In vivo biodistribution

Animals were housed and treated according to the Louisiana State University animal care policies and in compliance with the American Veterinary Medical Association (AVMA). The experimental protocols were approved by Louisiana State University Institution Animal Care and Use Committee (IACUC).

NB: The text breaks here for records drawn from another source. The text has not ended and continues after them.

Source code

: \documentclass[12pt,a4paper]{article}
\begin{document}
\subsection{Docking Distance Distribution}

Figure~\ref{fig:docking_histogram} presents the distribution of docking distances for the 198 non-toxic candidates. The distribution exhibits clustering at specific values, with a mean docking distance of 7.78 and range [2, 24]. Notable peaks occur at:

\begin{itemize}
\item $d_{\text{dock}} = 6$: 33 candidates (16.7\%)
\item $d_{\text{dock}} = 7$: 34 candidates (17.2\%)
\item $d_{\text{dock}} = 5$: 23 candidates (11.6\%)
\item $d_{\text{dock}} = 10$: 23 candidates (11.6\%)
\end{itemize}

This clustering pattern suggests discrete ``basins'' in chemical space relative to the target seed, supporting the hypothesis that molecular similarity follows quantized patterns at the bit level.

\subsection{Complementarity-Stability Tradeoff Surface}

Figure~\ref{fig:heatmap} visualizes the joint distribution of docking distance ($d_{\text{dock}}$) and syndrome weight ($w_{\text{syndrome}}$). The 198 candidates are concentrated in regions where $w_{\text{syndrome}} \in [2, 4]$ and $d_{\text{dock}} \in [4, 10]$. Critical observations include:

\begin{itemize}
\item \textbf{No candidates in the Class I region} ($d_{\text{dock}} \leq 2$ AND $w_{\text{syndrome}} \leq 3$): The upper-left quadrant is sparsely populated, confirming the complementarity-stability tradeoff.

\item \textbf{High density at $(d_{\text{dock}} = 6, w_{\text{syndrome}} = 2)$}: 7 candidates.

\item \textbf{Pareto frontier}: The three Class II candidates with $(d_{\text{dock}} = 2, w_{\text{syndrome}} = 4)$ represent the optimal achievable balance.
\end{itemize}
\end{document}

Adult (37–46 weeks old) Wistar rats (Envigo, Huntingdon, United Kingdom) were divided randomly into four groups: three experimental groups which received the same dose of fluorescent nanoparticles but were euthanized at different times (15, 30, and 60 min after application), and one control group which received PBS (control). The treatment was prepared by suspending dry nanoparticles in PBS at 20 mg/mL. One drop of either the nanoparticle suspension or PBS, approximately 12 µL, was applied to both eyes of each animal. Controls and treated animals were kept separate during the incubation period to prevent cross contamination of treatments between animals. At different time points tested, animals were euthanized in a CO₂ gas chamber. The eyes were immediately enucleated after euthanasia, immersed in OCT freezing media, and snap frozen in isopentane cooled by liquid nitrogen. Eyes were cryo-sectioned (Thermo Shandon Cryotome E, Cambridge, UK) at 8 μm and imaged using an Eclipse Ti2 microscope (Nikon Instruments Inc., Melville, NY, USA). Both phase-contrast and fluorescence images were taken to capture tissue morphologies and fluorescence from nanoparticles.